#8418: fix: notify user after consecutive heartbeat/cron failures
stale
Cluster:
Heartbeat Functionality Improvements
## Summary
Fixes #8414. When heartbeat or cron runs fail repeatedly (e.g., due to provider billing issues, rate limits, or model errors), failures are logged to `gateway.err.log` but the user receives **zero notification**. This can persist for hours or days silently, defeating the purpose of heartbeat monitoring.
## Changes
### Core logic (`src/cron/service/timer.ts`)

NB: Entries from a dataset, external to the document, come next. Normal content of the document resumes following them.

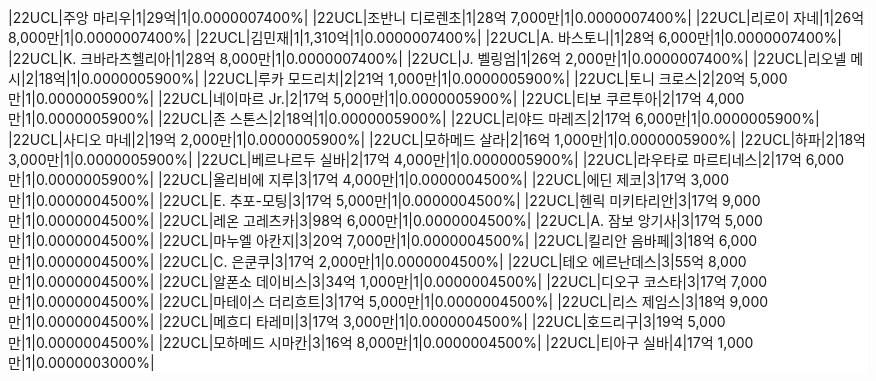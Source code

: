 |22UCL|주앙 마리우|1|29억|1|0.0000007400%|
|22UCL|조반니 디로렌초|1|28억 7,000만|1|0.0000007400%|
|22UCL|리로이 자네|1|26억 8,000만|1|0.0000007400%|
|22UCL|김민재|1|1,310억|1|0.0000007400%|
|22UCL|A. 바스토니|1|28억 6,000만|1|0.0000007400%|
|22UCL|K. 크바라츠헬리아|1|28억 8,000만|1|0.0000007400%|
|22UCL|J. 벨링엄|1|26억 2,000만|1|0.0000007400%|
|22UCL|리오넬 메시|2|18억|1|0.0000005900%|
|22UCL|루카 모드리치|2|21억 1,000만|1|0.0000005900%|
|22UCL|토니 크로스|2|20억 5,000만|1|0.0000005900%|
|22UCL|네이마르 Jr.|2|17억 5,000만|1|0.0000005900%|
|22UCL|티보 쿠르투아|2|17억 4,000만|1|0.0000005900%|
|22UCL|존 스톤스|2|18억|1|0.0000005900%|
|22UCL|리야드 마레즈|2|17억 6,000만|1|0.0000005900%|
|22UCL|사디오 마네|2|19억 2,000만|1|0.0000005900%|
|22UCL|모하메드 살라|2|16억 1,000만|1|0.0000005900%|
|22UCL|하파|2|18억 3,000만|1|0.0000005900%|
|22UCL|베르나르두 실바|2|17억 4,000만|1|0.0000005900%|
|22UCL|라우타로 마르티네스|2|17억 6,000만|1|0.0000005900%|
|22UCL|올리비에 지루|3|17억 4,000만|1|0.0000004500%|
|22UCL|에딘 제코|3|17억 3,000만|1|0.0000004500%|
|22UCL|E. 추포-모팅|3|17억 5,000만|1|0.0000004500%|
|22UCL|헨릭 미키타리안|3|17억 9,000만|1|0.0000004500%|
|22UCL|레온 고레츠카|3|98억 6,000만|1|0.0000004500%|
|22UCL|A. 잠보 앙기사|3|17억 5,000만|1|0.0000004500%|
|22UCL|마누엘 아칸지|3|20억 7,000만|1|0.0000004500%|
|22UCL|킬리안 음바페|3|18억 6,000만|1|0.0000004500%|
|22UCL|C. 은쿤쿠|3|17억 2,000만|1|0.0000004500%|
|22UCL|테오 에르난데스|3|55억 8,000만|1|0.0000004500%|
|22UCL|알폰소 데이비스|3|34억 1,000만|1|0.0000004500%|
|22UCL|디오구 코스타|3|17억 7,000만|1|0.0000004500%|
|22UCL|마테이스 더리흐트|3|17억 5,000만|1|0.0000004500%|
|22UCL|리스 제임스|3|18억 9,000만|1|0.0000004500%|
|22UCL|메흐디 타레미|3|17억 3,000만|1|0.0000004500%|
|22UCL|호드리구|3|19억 5,000만|1|0.0000004500%|
|22UCL|모하메드 시마칸|3|16억 8,000만|1|0.0000004500%|
|22UCL|티아구 실바|4|17억 1,000만|1|0.0000003000%|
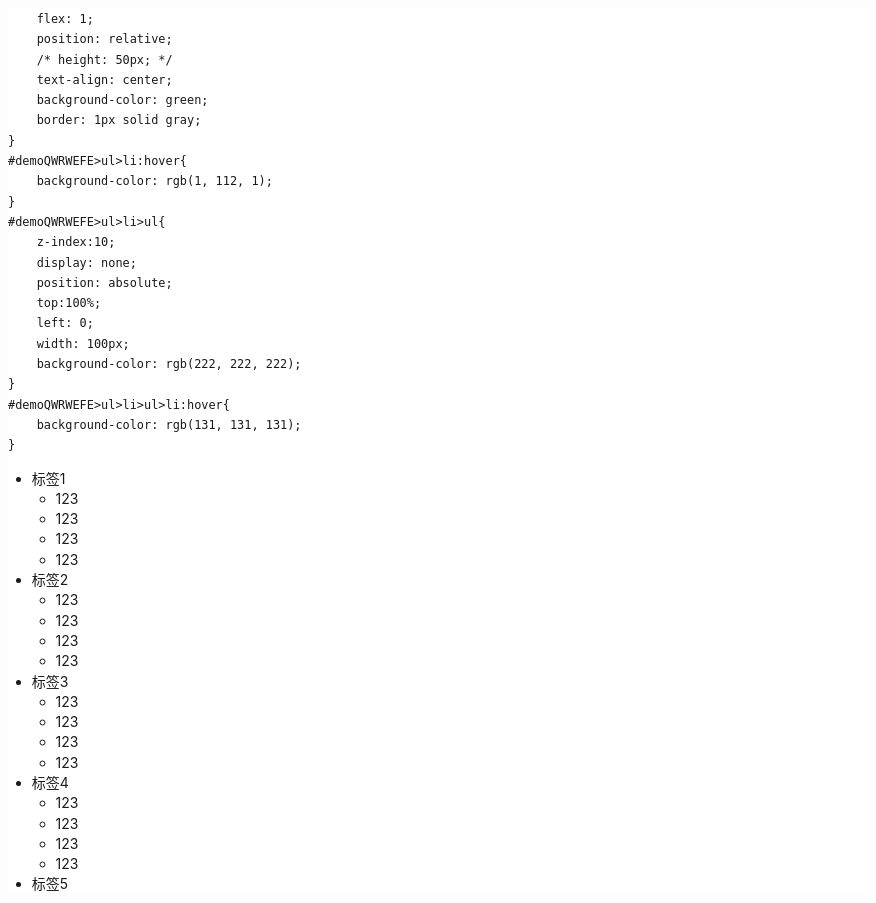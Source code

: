         flex: 1;
        position: relative;
        /* height: 50px; */
        text-align: center;
        background-color: green;
        border: 1px solid gray;
    }
    #demoQWRWEFE>ul>li:hover{
        background-color: rgb(1, 112, 1);
    }
    #demoQWRWEFE>ul>li>ul{
        z-index:10;
        display: none;
        position: absolute;
        top:100%;
        left: 0;
        width: 100px;
        background-color: rgb(222, 222, 222);
    }
    #demoQWRWEFE>ul>li>ul>li:hover{
        background-color: rgb(131, 131, 131);
    }
</style>
<div id="demoQWRWEFE">
    <ul>
        <li>
            <span>标签1</span>
            <ul>
                <li>123</li>
                <li>123</li>
                <li>123</li>
                <li>123</li>
            </ul>
        </li>
        <li>
            <span>标签2</span>
            <ul>
                <li>123</li>
                <li>123</li>
                <li>123</li>
                <li>123</li>
            </ul>
        </li>
        <li>
            <span>标签3</span>
            <ul>
                <li>123</li>
                <li>123</li>
                <li>123</li>
                <li>123</li>
            </ul>
        </li>
        <li>
            <span>标签4</span>
            <ul>
                <li>123</li>
                <li>123</li>
                <li>123</li>
                <li>123</li>
            </ul>
        </li>
        <li>
            <span>标签5</span>
            <ul>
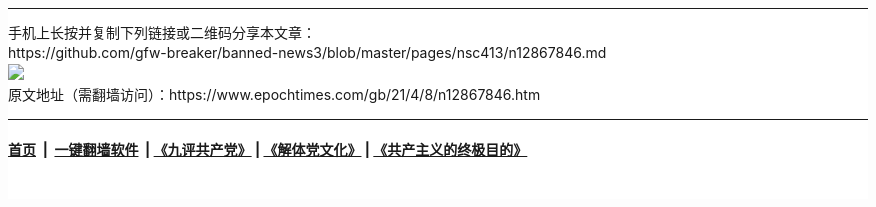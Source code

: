 </div>
<hr/>
手机上长按并复制下列链接或二维码分享本文章：<br/>
https://github.com/gfw-breaker/banned-news3/blob/master/pages/nsc413/n12867846.md <br/>
<a href='https://github.com/gfw-breaker/banned-news3/blob/master/pages/nsc413/n12867846.md'><img src='https://github.com/gfw-breaker/banned-news3/blob/master/pages/nsc413/n12867846.md.png'/></a> <br/>
原文地址（需翻墙访问）：https://www.epochtimes.com/gb/21/4/8/n12867846.htm


------------------------
#### [首页](https://github.com/gfw-breaker/banned-news3/blob/master/README.md) &nbsp;|&nbsp; [一键翻墙软件](https://github.com/gfw-breaker/nogfw/blob/master/README.md) &nbsp;| [《九评共产党》](https://github.com/gfw-breaker/9ping.md/blob/master/README.md#九评之一评共产党是什么) | [《解体党文化》](https://github.com/gfw-breaker/jtdwh.md/blob/master/README.md) | [《共产主义的终极目的》](https://github.com/gfw-breaker/gczydzjmd.md/blob/master/README.md)


<img src='http://gfw-breaker.win/banned-news3/pages/nsc413/n12867846.md' width='0px' height='0px'/>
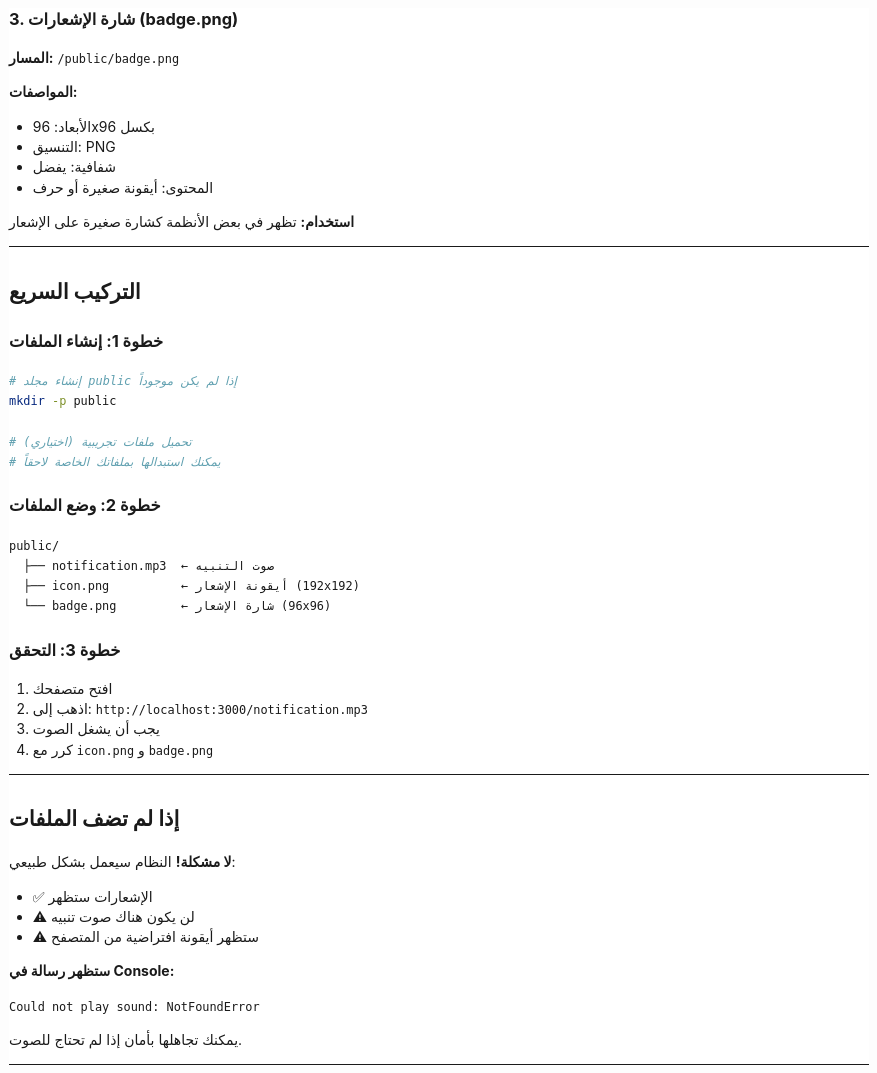 
### 3. شارة الإشعارات (badge.png)
**المسار:** `/public/badge.png`

**المواصفات:**
- الأبعاد: 96x96 بكسل
- التنسيق: PNG
- شفافية: يفضل
- المحتوى: أيقونة صغيرة أو حرف

**استخدام:**
تظهر في بعض الأنظمة كشارة صغيرة على الإشعار

---

## التركيب السريع

### خطوة 1: إنشاء الملفات
```bash
# إنشاء مجلد public إذا لم يكن موجوداً
mkdir -p public

# تحميل ملفات تجريبية (اختياري)
# يمكنك استبدالها بملفاتك الخاصة لاحقاً
```

### خطوة 2: وضع الملفات
```
public/
  ├── notification.mp3  ← صوت التنبيه
  ├── icon.png          ← أيقونة الإشعار (192x192)
  └── badge.png         ← شارة الإشعار (96x96)
```

### خطوة 3: التحقق
1. افتح متصفحك
2. اذهب إلى: `http://localhost:3000/notification.mp3`
3. يجب أن يشغل الصوت
4. كرر مع `icon.png` و `badge.png`

---

## إذا لم تضف الملفات

**لا مشكلة!** النظام سيعمل بشكل طبيعي:
- ✅ الإشعارات ستظهر
- ⚠️ لن يكون هناك صوت تنبيه
- ⚠️ ستظهر أيقونة افتراضية من المتصفح

**ستظهر رسالة في Console:**
```
Could not play sound: NotFoundError
```
يمكنك تجاهلها بأمان إذا لم تحتاج للصوت.

---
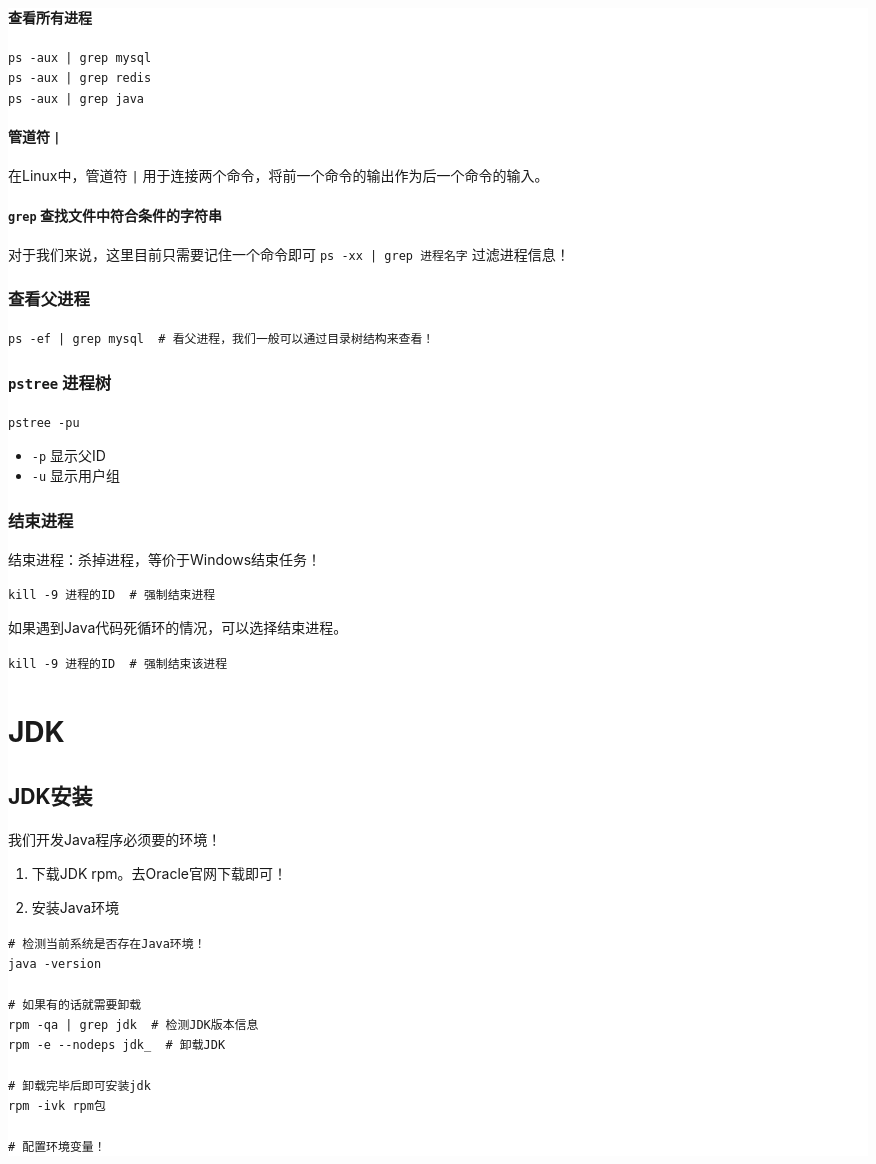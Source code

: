 #### 查看所有进程

```shell
ps -aux | grep mysql
ps -aux | grep redis
ps -aux | grep java
```

#### 管道符 `|`

在Linux中，管道符 `|` 用于连接两个命令，将前一个命令的输出作为后一个命令的输入。

#### `grep` 查找文件中符合条件的字符串

对于我们来说，这里目前只需要记住一个命令即可 `ps -xx | grep 进程名字` 过滤进程信息！

### 查看父进程

```shell
ps -ef | grep mysql  # 看父进程，我们一般可以通过目录树结构来查看！
```

### `pstree` 进程树

```shell
pstree -pu
```

- `-p` 显示父ID
- `-u` 显示用户组

### 结束进程

结束进程：杀掉进程，等价于Windows结束任务！

```shell
kill -9 进程的ID  # 强制结束进程
```

如果遇到Java代码死循环的情况，可以选择结束进程。

```shell
kill -9 进程的ID  # 强制结束该进程
```

# JDK

## JDK安装

我们开发Java程序必须要的环境！

1. 下载JDK rpm。去Oracle官网下载即可！

2. 安装Java环境

```shell
# 检测当前系统是否存在Java环境！
java -version

# 如果有的话就需要卸载
rpm -qa | grep jdk  # 检测JDK版本信息
rpm -e --nodeps jdk_  # 卸载JDK

# 卸载完毕后即可安装jdk
rpm -ivk rpm包

# 配置环境变量！
```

- Track `consecutiveFailures` count in `CronJobState`
- After **3 consecutive failures**, send an alert via `enqueueSystemEvent` and trigger `requestHeartbeatNow` to deliver it
- **Throttle** subsequent notifications to once per hour to avoid spam
- Reset failure counter and notification timestamp on success
### Heartbeat runner (`src/infra/heartbeat-runner.ts`)
- Same pattern for heartbeat-specific runs: track failures in `SessionEntry`, notify via `deliverOutboundPayloads` after threshold
- Reset on success
### Types
- Added `consecutiveFailures` and `lastFailureNotificationAtMs` to `CronJobState` (`src/cron/types.ts`)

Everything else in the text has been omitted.